State, local governance and regional integration
Today, the local levels of public action are extending around the decentralisation, deconcentration and regional integration processes.
Local governance is aimed at establishing public authorities that are closer to citizens, restoring legitimacy to public institutions in environments where the local level is often that where there is a sense of social belonging, conducive to the creation of public places for dialogue. When closely connected with the populations, the local authorities can respond to them with well-tailored policies, in particular in the field of public services and trigger a local economic dynamic capable of contributing to the revitalisation of national development. Ht Ministry of Foreign and European Affairs supports the complementary processes of decentralisation and deconcentration, so as to boost consistency between the action of the State and the local authorities in favour of development.
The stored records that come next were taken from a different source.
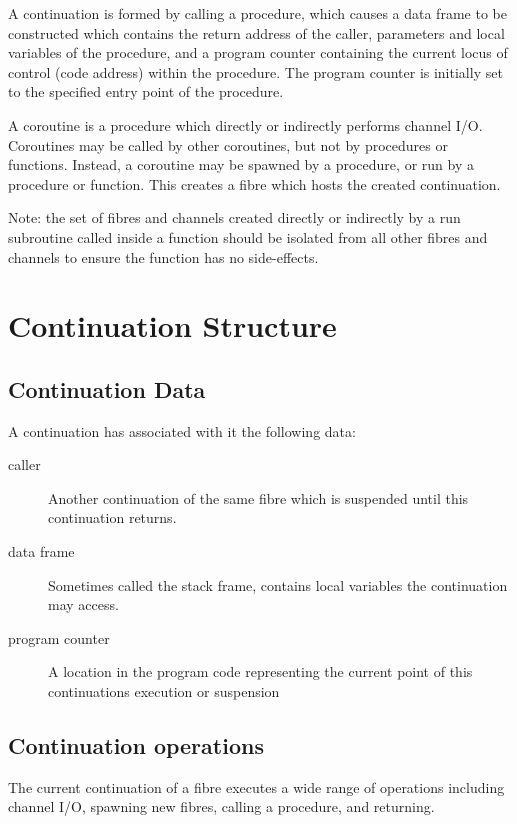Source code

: \documentclass[oneside]{book}
\begin{document}
A continuation is formed by calling a procedure,
which causes a data frame to be constructed which
contains the return address of the caller,
parameters and local variables of the procedure,
and a program counter containing the current
locus of control (code address) within the procedure.
The program counter is initially set to the specified
entry point of the procedure.

A coroutine is a procedure which directly or indirectly
performs channel I/O. Coroutines may be called by 
other coroutines, but not by procedures or functions.
Instead, a coroutine may be spawned by a procedure,
or run by a procedure or function. This creates a
fibre which hosts the created continuation.

Note: the set of fibres and channels created directly
or indirectly by a run subroutine called inside
a function should be isolated from all other fibres
and channels to ensure the function has no side-effects.



\section{Continuation Structure}
\subsection{Continuation Data}
A continuation has associated with it the following
data:

\begin{description}
\item[caller] Another continuation of the same fibre which is
suspended until this continuation returns.
\item[data frame] Sometimes called the stack frame, contains
local variables the continuation may access.
\item[program counter] A location in the program code representing
the current point of this continuations execution or suspension
\end{description}

\subsection{Continuation operations}
The current continuation of a fibre executes a wide range of
operations including channel I/O, spawning new fibres,
calling a procedure, and returning.
\end{document}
Alongside this, regional integration processes are developing, hence enabling the States to combine their institutional and human resources in key structural fields, as well as demand their rights at the international level. The regional setting is also seen as a source of “leverage” for reforms, sometimes difficult to apply at the national level and a local level suited to implementing certain sector-specific strategies (transport, energy, food safety, etc.) that are necessary to the fight against poverty. Such forms of cooperation are, moreover, a factor for stability and conflict prevention between States.
At the same time, interdependence between the regional levels makes shared skills management a necessity. Consideration for local dynamics is one of the keys to achieving well-suited and effective sector-specific policies at the national level. The aim is to combine national policies and the objectives of the local authorities with a view toward achieving the Millennium Development Goals. Likewise, the involvement of local players strengthens the regional integration process, in particular in cross-border regions. Such full-fledged subsidiarity can only be implemented with the cooperation of the States which, while seeing their functions and structures change, still maintain their legitimacy as protectors of fundamental principles, public freedoms and guarantors of regional cohesion.
With this view toward the territorialisation of public action, the Ministry of Foreign and European Affairs works to renew the sustainable planning policies of territories in Southern countries. With decentralisation, such policies have become a skill shared between the State and the local authorities. The need for a shared forward-looking view of territorial development in the medium- and long-term becomes vital. The Ministry of Foreign and European Affairs supports stronger players and the development of tools that will enable them to define, on their own, at the sub-regional and regional levels, their priorities as regards infrastructure location and “territorial projects”.